Under the law, three feasts were held in the seventh month — the Feast of Trumpets (Rosh Hashanah), the Day of Atonement (Yom Kippur), and the Feast of Tabernacles (Sukkoth). The blowing of trumpets in Israel served to gather the people together. Prophetically it refers to that day in which God will gather His people back to the land of Israel: “He shall send His angels with a great sound of a trumpet, and they shall gather together His elect” (Matt. 24:31). It was also a memorial to God — “a memorial of blowing of trumpets” (Lev. 23:24) — accompanied by burnt offerings, a sweet savor to God, and a sin offering (Num. 29:1-6).
Obedience to the Word of God brings joy to God; it is that joy that gives us strength. “The joy of the Lord is your strength” (Neh. 8:10). This verse does not speak of our joy in God — though there will be joy and rejoicing: “Thy word was unto me the joy and rejoicing of mine heart” (Jer. 15:16). When another derives pleasure from the things we do, it gives us encouragement and the strength to go on; how much more so when it is God. On the other hand, when we are disobedient, we are spiritually weak; Adam’s sin led him to hide from God. How important, at times such as this, that “we confess our sins” and God will be “faithful and just to forgive us our sins, and to cleanse us from all unrighteousness” (1 John 1:9).
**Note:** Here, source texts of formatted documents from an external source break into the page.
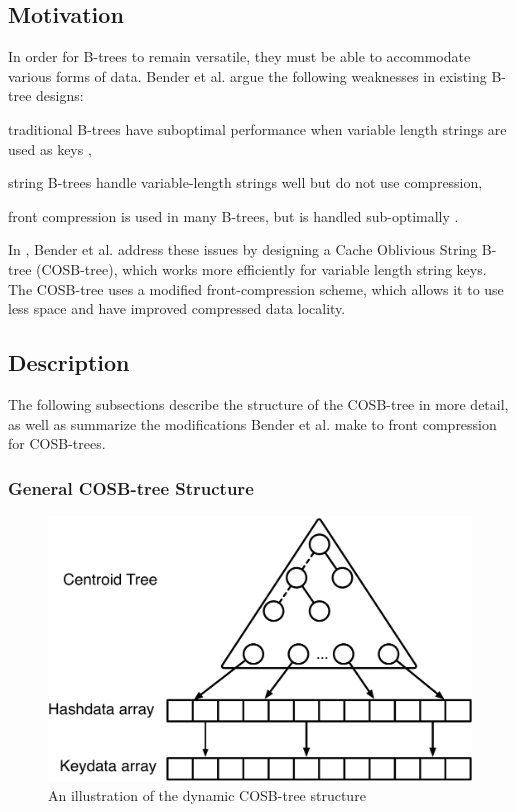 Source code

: \documentclass[preprint]{style}
\begin{document}
\subsection{Motivation}

In order for B-trees to remain versatile, they must be able to accommodate
various forms of data. Bender et al. argue the following weaknesses in
existing B-tree designs: 
\begin{inparaenum}[(a)]
  \item traditional B-trees have suboptimal performance when variable length
  strings are used as keys \cite{BenderDemainColton},
  \item string B-trees \cite{Ferragina98} handle variable-length strings well
  but do not use compression, 
  \item front compression \cite{BayerUn77,ClarkSaSt69,Comer79,Wagner73} is used
  in many B-trees, but is handled sub-optimally \cite{BenderFaKu06}. 
\end{inparaenum} 

In \cite{BenderFaKu06}, Bender et al. address these issues by designing a Cache
Oblivious String B-tree (COSB-tree), which works more efficiently
for variable length string keys. The COSB-tree uses a modified front-compression
scheme, which allows it to use less space and have improved
compressed data locality.

\subsection{Description}
The following subsections describe the structure of the COSB-tree in more detail,
as well as summarize the modifications Bender et al. make to front compression
for COSB-trees.
\subsubsection{General COSB-tree Structure}


\begin{figure}
\begin{center}
	\includegraphics[width=\columnwidth]{figures/COSB-treegeneralstructurediagram.pdf}
\end{center}
\caption{An illustration of the dynamic COSB-tree structure}
\label{fig:string_structure}
\end{figure}
\end{document}
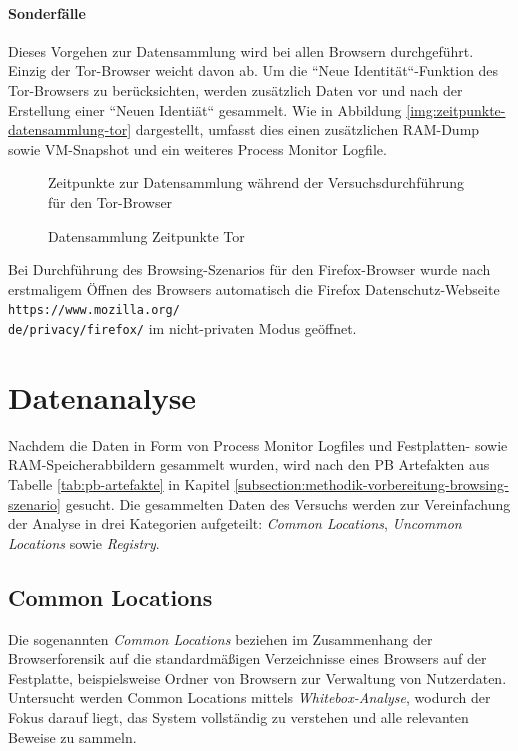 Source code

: \paragraph*{Sonderfälle}
Dieses Vorgehen zur Datensammlung wird bei allen Browsern durchgeführt. Einzig der Tor-Browser weicht davon ab. Um die ``Neue Identität``-Funktion des Tor-Browsers zu berücksichten, werden zusätzlich Daten vor und nach der Erstellung einer ``Neuen Identiät`` gesammelt. Wie in Abbildung \ref{img:zeitpunkte-datensammlung-tor} dargestellt, umfasst dies einen zusätzlichen RAM-Dump sowie VM-Snapshot und ein weiteres Process Monitor Logfile.
\begin{figure}[h!]
	\caption{Zeitpunkte zur Datensammlung während der Versuchsdurchführung für den Tor-Browser}
	\label{img:zeitpunkte-datensammlung-tor}
	\centering
	\small
	\centerline{\resizebox{\linewidth}{!}{}}
	\caption{Datensammlung Zeitpunkte Tor}
	\label{fig:jes}
\end{figure}

Bei Durchführung des Browsing-Szenarios für den Firefox-Browser wurde nach erstmaligem Öffnen des Browsers automatisch die Firefox Datenschutz-Webseite \texttt{https://www.mozilla.org/\\
de/privacy/firefox/} im nicht-privaten Modus geöffnet. 

\section{Datenanalyse}
\label{section:methodik-datenanalyse}
Nachdem die Daten in Form von Process Monitor Logfiles und Festplatten- sowie RAM-Speicherabbildern gesammelt wurden, wird nach den PB Artefakten aus Tabelle \ref{tab:pb-artefakte} in Kapitel \ref{subsection:methodik-vorbereitung-browsing-szenario} gesucht. 
Die gesammelten Daten des Versuchs werden zur Vereinfachung der Analyse in drei Kategorien aufgeteilt: \textit{Common Locations}, \textit{Uncommon Locations} sowie \textit{Registry}.

\subsection{Common Locations}
\label{subsection:methodik-datenanalyse-commonlocations}
Die sogenannten \textit{Common Locations} beziehen im Zusammenhang der Browserforensik auf die standardmäßigen Verzeichnisse eines Browsers auf der Festplatte, beispielsweise Ordner von Browsern zur Verwaltung von Nutzerdaten.
Untersucht werden Common Locations mittels \textit{Whitebox-Analyse}, 
wodurch der Fokus darauf liegt, das System vollständig zu verstehen und alle relevanten Beweise zu sammeln. \cite{Bonetti.2014}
The people were clearly grieved by the things that they had heard from the law, but the Levites quieted them by saying, “Hold your peace, for the day is holy” (Neh. 9:11). Their grief was good — “grief according to God works repentance to salvation, never to be regretted” (2 Cor. 7:10 JND) — but this day was a holy assembly; it was a time to “make a joyful noise unto the God of Jacob” (Psa. 81:1). Similarly, the Lord’s Supper is not a time for introspection but for the remembrance of the Lord, to show forth His death until He comes (1 Cor. 11:23-26). My salvation is not even in view, but rather, the Lord Jesus Christ and the perfectness of His person and work in the sight of God. It should bear the character of the burnt offering and not the the sin offering. We will never understand the magnitude of that work at Calvary by looking within ourselves; we can only begin to comprehend its greatness when we get a glimpse from God’s perspective.
The peoples’ weeping turned to joy, a joy that could not be contained, for “all the people went their way, to eat and to drink, and to send portions, and to make great rejoicing. For they had understood the words that were declared to them” (Neh. 8:13 JND). What an encouragement when there is spiritual comprehension and understanding.